▶ **WORK TO COMPLETE**
Reproduce each line of the entries that carries "Competitive".
***
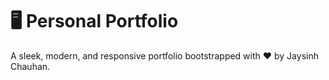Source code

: # 🖥️ Personal Portfolio

A sleek, modern, and responsive portfolio bootstrapped with ❤️ by Jaysinh Chauhan.

<!-- [Website Preview](https://github.com/wendoj/portfolio/assets/77996774/b73b02d7-0657-41e3-9124-e6d04b17fe93)

[🔗 Link to portfolio](https://www.wendoj.codes) -->

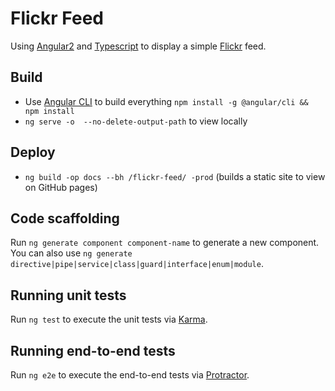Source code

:# Flickr Feed

Using [Angular2](https://angular.io/) and [Typescript](https://www.typescriptlang.org/) to display a simple [Flickr](https://www.flickr.com/) feed.

## Build

- Use [Angular CLI](https://github.com/angular/angular-cli) to build everything `npm install -g @angular/cli && npm install`
- `ng serve -o  --no-delete-output-path` to view locally

## Deploy

- `ng build -op docs --bh /flickr-feed/ -prod` (builds a static site to view on GitHub pages)

## Code scaffolding

Run `ng generate component component-name` to generate a new component. You can also use `ng generate directive|pipe|service|class|guard|interface|enum|module`.

## Running unit tests

Run `ng test` to execute the unit tests via [Karma](https://karma-runner.github.io).

## Running end-to-end tests

Run `ng e2e` to execute the end-to-end tests via [Protractor](http://www.protractortest.org/).
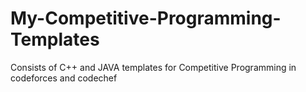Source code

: # My-Competitive-Programming-Templates
Consists of C++ and JAVA templates for Competitive Programming in codeforces and codechef

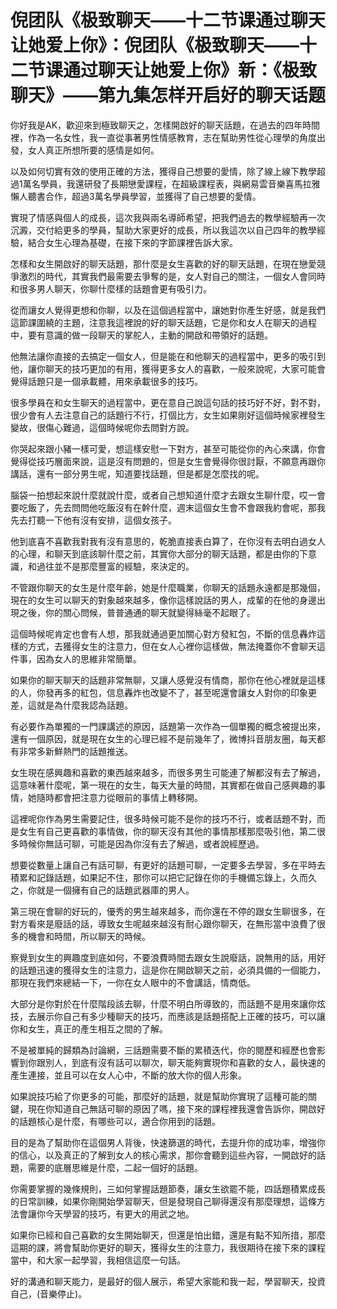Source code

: # 倪团队《极致聊天——十二节课通过聊天让她爱上你》：倪团队《极致聊天——十二节课通过聊天让她爱上你》新：《极致聊天》——第九集怎样开启好的聊天话题

你好我是AK，歡迎來到極致聊天之，怎樣開啟好的聊天話題，在過去的四年時間裡，作為一名女性，我一直從事著男性情感教育，志在幫助男性從心理學的角度出發，女人真正所想所要的感情是如何。

以及如何切實有效的使用正確的方法，獲得自己想要的愛情，除了線上線下教學超過1萬名學員，我還研發了長期戀愛課程，在超級課程表，與網易雲音樂喜馬拉雅懶人聽書合作，超過3萬名學員學習，並獲得了自己想要的愛情。

實現了情感與個人的成長，這次我與兩名導師希望，把我們過去的教學經驗再一次沉澱，交付給更多的學員，幫助大家更好的成長，所以我這次以自己四年的教學經驗，結合女生心理為基礎，在接下來的字節課裡告訴大家。

怎樣和女生開啟好的聊天話題，那什麼是女生喜歡的好的聊天話題，在現在戀愛競爭激烈的時代，其實我們最需要去爭奪的是，女人對自己的關注，一個女人會同時和很多男人聊天，你聊什麼樣的話題會更有吸引力。

從而讓女人覺得更想和你聊，以及在這個過程當中，讓她對你產生好感，就是我們這節課圍繞的主題，注意我這裡說的好的聊天話題，它是你和女人在聊天的過程中，要有意識的做一段聊天的掌舵人，主動的開啟和帶領好的話題。

他無法讓你直接的去搞定一個女人，但是能在和他聊天的過程當中，更多的吸引到他，讓你聊天的技巧更加的有用，獲得更多女人的喜歡，一般來說呢，大家可能會覺得話題只是一個承載體，用來承載很多的技巧。

很多學員在和女生聊天的過程當中，更在意自己說這句話的技巧好不好，對不對，很少會有人去注意自己的話題行不行，打個比方，女生如果剛好這個時候家裡發生變故，很傷心難過，這個時候呢你去問對方說。

你哭起來跟小豬一樣可愛，想這樣安慰一下對方，甚至可能從你的內心來講，你會覺得從技巧層面來說，這是沒有問題的，但是女生會覺得你很討厭，不願意再跟你講話，還有一部分男生呢，知道要找話題，但是都是怎麼找的呢。

腦袋一拍想起來說什麼就說什麼，或者自己想知道什麼才去跟女生聊什麼，哎一會要吃飯了，先去問問他吃飯沒有在幹什麼，週末這個女生會不會跟我約會呢，那我先去打聽一下他有沒有安排，這個女孩子。

他到底喜不喜歡我對我有沒有意思的，乾脆直接表白算了，在你沒有去明白過女人的心理，和聊天到底該聊什麼之前，其實你大部分的聊天話題，都是由你的下意識，和過往並不是那麼豐富的經驗，來決定的。

不管跟你聊天的女生是什麼年齡，她是什麼職業，你聊天的話題永遠都是那幾個，現在的女生可以聊天的對象越來越多，像你這樣說話的男人，成輩的在他的身邊出現之後，你的關心問候，普普通通的聊天就變得絲毫不起眼了。

這個時候呢肯定也會有人想，那我就通過更加關心對方發紅包，不斷的信息轟炸這樣的方式，去獲得女生的注意力，但在女人心裡你這樣做，無法掩蓋你不會聊天這件事，因為女人的思維非常簡單。

如果你的聊天聊天的話題非常無聊，又讓人感覺沒有情商，那你在他心裡就是這樣的人，你發再多的紅包，信息轟炸也改變不了，甚至呢還會讓女人對你的印象更差，這就是為什麼我認為話題。

有必要作為單獨的一門課講述的原因，話題第一次作為一個單獨的概念被提出來，還有一個原因，就是現在女生的心理已經不是前幾年了，微博抖音朋友圈，每天都有非常多新鮮熱門的話題推送。

女生現在感興趣和喜歡的東西越來越多，而很多男生可能連了解都沒有去了解過，這意味著什麼呢，第一現在的女生，每天大量的時間，其實都在做自己感興趣的事情，她隨時都會把注意力從眼前的事情上轉移開。

這裡呢你作為男生需要記住，很多時候可能不是你的技巧不行，或者話題不對，而是女生有自己更喜歡的事情做，你的聊天沒有其他的事情那樣那麼吸引他，第二很多時候你無話可聊，可能是因為你沒有去了解過，或者說經歷過。

想要從數量上讓自己有話可聊，有更好的話題可聊，一定要多去學習，多在平時去積累和記錄話題，如果記不住，那你可以把它記錄在你的手機備忘錄上，久而久之，你就是一個擁有自己的話題武器庫的男人。

第三現在會聊的好玩的，優秀的男生越來越多，而你還在不停的跟女生聊很多，在對方看來是廢話的話，導致女生呢越來越沒有耐心跟你聊天，在無形當中浪費了很多的機會和時間，所以聊天的時候。

察覺到女生的興趣度到底如何，不要浪費時間去跟女生說廢話，說無用的話，用好的話題迅速的獲得女生的注意力，這是你在開啟聊天之前，必須具備的一個能力，那現在我們來總結一下，一你在女人眼中的不會講話，情商低。

大部分是你對於在什麼階段該去聊，什麼不明白所導致的，而話題不是用來讓你炫技，去展示你自己有多少種聊天的技巧，而應該是話題搭配上正確的技巧，可以讓你和女生，真正的產生相互之間的了解。

不是被單純的歸類為討論網，三話題需要不斷的累積迭代，你的閱歷和經歷也會影響到你跟別人，到底有沒有話可以聊次，聊天能夠實現你和喜歡的女人，最快速的產生連接，並且可以在女人心中，不斷的放大你的個人形象。

如果說技巧給了你更多的可能，那麼好的話題，就是幫助你實現了這種可能的關鍵，現在你知道自己無話可聊的原因了嗎，接下來的課程裡我還會告訴你，開啟好的話題核心是什麼，有哪些可以，適合你用到的話題。

目的是為了幫助你在這個男人背後，快速篩選的時代，去提升你的成功率，增強你的信心，以及真正的了解到女人的核心需求，那你會聽到這些內容，一開啟好的話題，需要的底層思維是什麼，二起一個好的話題。

你需要掌握的幾條規則，三如何掌握話題節奏，讓女生欲罷不能，四話題積累成長的日常訓練，如果你剛開始學習聊天，但是發現自己聊得還沒有那麼理想，這條方法會讓你今天學習的技巧，有更大的用武之地。

如果你已經和自己喜歡的女生開始聊天，但還是怕出錯，還是有點不知所措，那麼這期的課，將會幫助你更好的聊天，獲得女生的注意力，我很期待在接下來的課程當中，和大家一起學習，我相信這麼一句話。

好的溝通和聊天能力，是最好的個人展示，希望大家能和我一起，學習聊天，投資自己，(音樂停止)。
***
▶ **ANSWER BELOW**
: # My-Competitive-Programming-Templates
Consists of C++ and JAVA templates for Competitive Programming in codeforces and codechef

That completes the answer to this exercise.